#### Task requirements
The lines that make up this material should each be returned exactly.

○ ○ ○

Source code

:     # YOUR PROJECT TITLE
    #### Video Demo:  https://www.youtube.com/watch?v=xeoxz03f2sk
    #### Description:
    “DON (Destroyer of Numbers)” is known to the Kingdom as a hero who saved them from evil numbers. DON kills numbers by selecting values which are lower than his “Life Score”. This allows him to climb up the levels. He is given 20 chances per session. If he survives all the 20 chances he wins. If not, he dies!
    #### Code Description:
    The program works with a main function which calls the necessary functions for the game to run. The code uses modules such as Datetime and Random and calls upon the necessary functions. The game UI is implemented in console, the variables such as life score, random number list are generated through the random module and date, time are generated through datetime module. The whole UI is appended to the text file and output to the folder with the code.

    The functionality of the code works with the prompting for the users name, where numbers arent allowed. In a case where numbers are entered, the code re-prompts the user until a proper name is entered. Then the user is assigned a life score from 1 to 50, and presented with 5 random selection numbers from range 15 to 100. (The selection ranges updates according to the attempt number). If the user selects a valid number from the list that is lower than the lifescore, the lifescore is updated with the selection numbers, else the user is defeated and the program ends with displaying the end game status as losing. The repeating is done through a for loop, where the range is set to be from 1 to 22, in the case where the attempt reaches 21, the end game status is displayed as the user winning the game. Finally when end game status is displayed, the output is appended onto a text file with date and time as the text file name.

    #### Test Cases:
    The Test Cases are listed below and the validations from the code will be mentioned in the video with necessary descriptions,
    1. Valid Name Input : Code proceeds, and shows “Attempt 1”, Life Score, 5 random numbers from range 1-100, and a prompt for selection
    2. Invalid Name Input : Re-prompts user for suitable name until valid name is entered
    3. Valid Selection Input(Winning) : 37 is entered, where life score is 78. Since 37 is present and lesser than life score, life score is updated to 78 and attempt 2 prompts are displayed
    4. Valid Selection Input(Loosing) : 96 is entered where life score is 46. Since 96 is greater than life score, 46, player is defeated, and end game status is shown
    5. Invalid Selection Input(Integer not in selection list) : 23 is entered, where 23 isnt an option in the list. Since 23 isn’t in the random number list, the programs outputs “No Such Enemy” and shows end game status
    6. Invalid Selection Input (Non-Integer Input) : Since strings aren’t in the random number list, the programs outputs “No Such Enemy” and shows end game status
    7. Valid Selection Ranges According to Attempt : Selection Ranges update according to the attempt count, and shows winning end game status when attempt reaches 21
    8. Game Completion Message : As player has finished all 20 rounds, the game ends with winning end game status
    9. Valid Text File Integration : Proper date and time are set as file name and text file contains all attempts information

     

○ ○ ○

#### Task solution
Source code

:     # YOUR PROJECT TITLE
    #### Video Demo:  https://www.youtube.com/watch?v=xeoxz03f2sk
    #### Description:
    “DON (Destroyer of Numbers)” is known to the Kingdom as a hero who saved them from evil numbers. DON kills numbers by selecting values which are lower than his “Life Score”. This allows him to climb up the levels. He is given 20 chances per session. If he survives all the 20 chances he wins. If not, he dies!
    #### Code Description:
    The program works with a main function which calls the necessary functions for the game to run. The code uses modules such as Datetime and Random and calls upon the necessary functions. The game UI is implemented in console, the variables such as life score, random number list are generated through the random module and date, time are generated through datetime module. The whole UI is appended to the text file and output to the folder with the code.

    The functionality of the code works with the prompting for the users name, where numbers arent allowed. In a case where numbers are entered, the code re-prompts the user until a proper name is entered. Then the user is assigned a life score from 1 to 50, and presented with 5 random selection numbers from range 15 to 100. (The selection ranges updates according to the attempt number). If the user selects a valid number from the list that is lower than the lifescore, the lifescore is updated with the selection numbers, else the user is defeated and the program ends with displaying the end game status as losing. The repeating is done through a for loop, where the range is set to be from 1 to 22, in the case where the attempt reaches 21, the end game status is displayed as the user winning the game. Finally when end game status is displayed, the output is appended onto a text file with date and time as the text file name.

    #### Test Cases:
    The Test Cases are listed below and the validations from the code will be mentioned in the video with necessary descriptions,
    1. Valid Name Input : Code proceeds, and shows “Attempt 1”, Life Score, 5 random numbers from range 1-100, and a prompt for selection
    2. Invalid Name Input : Re-prompts user for suitable name until valid name is entered
    3. Valid Selection Input(Winning) : 37 is entered, where life score is 78. Since 37 is present and lesser than life score, life score is updated to 78 and attempt 2 prompts are displayed
    4. Valid Selection Input(Loosing) : 96 is entered where life score is 46. Since 96 is greater than life score, 46, player is defeated, and end game status is shown
    5. Invalid Selection Input(Integer not in selection list) : 23 is entered, where 23 isnt an option in the list. Since 23 isn’t in the random number list, the programs outputs “No Such Enemy” and shows end game status
    6. Invalid Selection Input (Non-Integer Input) : Since strings aren’t in the random number list, the programs outputs “No Such Enemy” and shows end game status
    7. Valid Selection Ranges According to Attempt : Selection Ranges update according to the attempt count, and shows winning end game status when attempt reaches 21
    8. Game Completion Message : As player has finished all 20 rounds, the game ends with winning end game status
    9. Valid Text File Integration : Proper date and time are set as file name and text file contains all attempts information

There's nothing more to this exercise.